The solution to this impacts performance as the garbage collector needs to pause the execution of the main application in order to make sure no new objects will be created during the marking phase. This strategy is called stop-the-world
Sweeping
Once the objects that need to be kept are marked, it’s time to start the next phase to actually free the memory. This deletion of the objects is called sweeping in GC jargon. To make it more interesting, we have three kinds of sweeping:
Normal sweeping
Sweeping with compacting
Sweeping with copying
Fragmentation of memory happens after storing the memory first and then removing blocks from the middle. In between the memory blocks, new memory can be allocated. If the memory blocks don’t fit in between the gaps (or at the end in this overview), we have a fragmentation problem.
Sweeping with compacting
Sweeping with compacting is a two-step process. Just like in normal sweeping, the memory blocks are deleted. This time, we do not accept the fragmented memory as the end result but execute an extra step called compacting. This moves the blocks of memory to ensure there are no gaps between them
The compacting of the memory is a costly process in terms of performance, since all the memory blocks need to be moved (and this needs to happen mostly sequentially).
Sweeping with copying
First, we have our memory region with the objects that are no longer needed, and then we have a second memory region that is not allocated yet.

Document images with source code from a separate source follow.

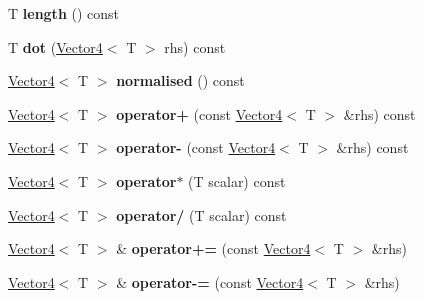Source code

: \begin{DoxyCompactItemize}
\item 
\mbox{\label{class_vector4_a1c8ab62fe32713c21353d71a1b23b0f2}} 
T {\bfseries length} () const
\item 
\mbox{\label{class_vector4_ae9d1720458cdff4084f2f20dadbc0dd7}} 
T {\bfseries dot} (\mbox{\hyperlink{class_vector4}{Vector4}}$<$ T $>$ rhs) const
\item 
\mbox{\label{class_vector4_ab03ee378cc4b82bcb2429ca4fe7fe53b}} 
\mbox{\hyperlink{class_vector4}{Vector4}}$<$ T $>$ {\bfseries normalised} () const
\item 
\mbox{\label{class_vector4_a2a7fd8018536c8e7c61b8ee3975609f9}} 
\mbox{\hyperlink{class_vector4}{Vector4}}$<$ T $>$ {\bfseries operator+} (const \mbox{\hyperlink{class_vector4}{Vector4}}$<$ T $>$ \&rhs) const
\item 
\mbox{\label{class_vector4_a41cb957697e0e937e0f7f4a5d459575a}} 
\mbox{\hyperlink{class_vector4}{Vector4}}$<$ T $>$ {\bfseries operator-\/} (const \mbox{\hyperlink{class_vector4}{Vector4}}$<$ T $>$ \&rhs) const
\item 
\mbox{\label{class_vector4_ae808773615c6a150b3350744fc055f6a}} 
\mbox{\hyperlink{class_vector4}{Vector4}}$<$ T $>$ {\bfseries operator$\ast$} (T scalar) const
\item 
\mbox{\label{class_vector4_a0d7e9b8d9b2d7033d49271105945db94}} 
\mbox{\hyperlink{class_vector4}{Vector4}}$<$ T $>$ {\bfseries operator/} (T scalar) const
\item 
\mbox{\label{class_vector4_a0c84d5598e0a4e4421184ddc751d710b}} 
\mbox{\hyperlink{class_vector4}{Vector4}}$<$ T $>$ \& {\bfseries operator+=} (const \mbox{\hyperlink{class_vector4}{Vector4}}$<$ T $>$ \&rhs)
\item 
\mbox{\label{class_vector4_a14caed9a7066f773974ab3bc5fb5e483}} 
\mbox{\hyperlink{class_vector4}{Vector4}}$<$ T $>$ \& {\bfseries operator-\/=} (const \mbox{\hyperlink{class_vector4}{Vector4}}$<$ T $>$ \&rhs)
\item 
\mbox{\label{class_vector4_a3d716714c9bb1d78afb0fbc3df1b4f6a}} 

\end{DoxyCompactItemize}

In the next step, we copy all the objects we need to the second memory region.
Common Garbage Collectors In JDK
Serial GC
The serial GC runs on a single thread and uses the stop-the-world strategy. This means that the application is not running its main tasks when the garbage collector runs. It is the simplest option for garbage collection.

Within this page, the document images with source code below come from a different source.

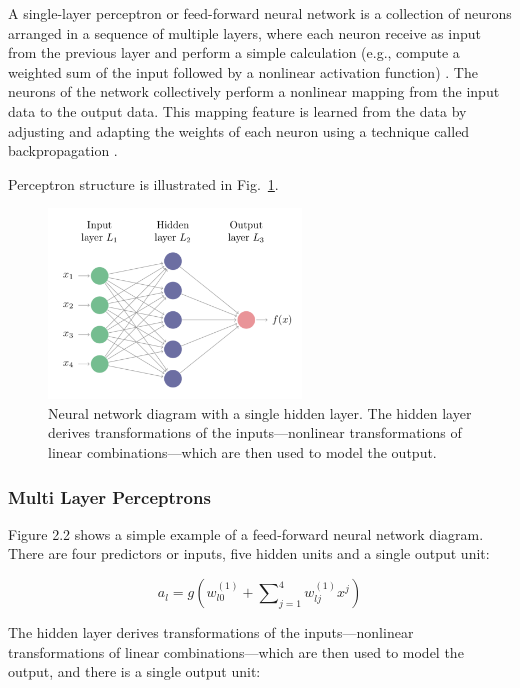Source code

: A single-layer perceptron or feed-forward neural network is a collection of neurons arranged in a sequence of multiple layers, where each neuron receive as input from the previous layer and perform a simple calculation (e.g., compute a weighted sum of the input followed by a nonlinear activation function) \cite{efron2016computer}. The neurons of the network collectively perform a nonlinear mapping from the input data to the output data. This mapping feature is learned from the data by adjusting and adapting the weights of each neuron using a technique called backpropagation \cite{efron2016computer}.

Perceptron structure is illustrated in Fig.~\ref{fig:perceptron}.

\begin{figure}[htbp]
\centering
\includegraphics[width=0.6\textwidth]{images/perceptron.png}
\caption{Neural network diagram with a single hidden layer. The hidden layer derives transformations of the inputs—nonlinear transformations of linear combinations—which are then used to model the output.}
\label{fig:perceptron}
\end{figure}

\subsubsection*{Multi Layer Perceptrons}

Figure 2.2 shows a simple example of a feed-forward neural network diagram. There are four predictors or inputs, five hidden units and a single output unit:

\begin{equation}
a_{l} =g\left( w^{( 1)}_{l0} +\sum\nolimits ^{4}_{j=1} w^{( 1)}_{lj} x^{j}\right)
\label{four input units and five hidden units}
\end{equation}

The hidden layer derives transformations of the
inputs—nonlinear transformations of linear combinations—which are then used to model the output, and there is a single output unit:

For the young generation, it uses the mark strategy to identify which objects are eligible for GC and the sweep with copying approach for the actual freeing of the memory. For the old generation, it uses the mark and sweep with compacting approach.
It's best-suited to single processor machines because it can't take advantage of multiprocessor hardware, although it can be useful on multiprocessors for applications with small data sets (up to approximately 100 MB). The serial collector is selected by default on certain hardware and operating system configurations, or can be explicitly enabled with the option -XX:+UseSerialGC.
Parallel GC
The parallel garbage collector is the default garbage collector of Java 8. It uses the mark-and-copy approach for the young generation and the mark-sweep-compact approach for the old generation, just like the serial garbage collector. However, and this might come as a surprise, it does so in parallel. In this case, parallel means that uses multiple threads to clean up the heap space. So, there is not one single thread taking care of the marking, copying, and compacting phases, but multiple threads. Even though it is still stop-the-world, it performs better than the serial garbage collector, since the world needs to be stopped for a shorter amount of time.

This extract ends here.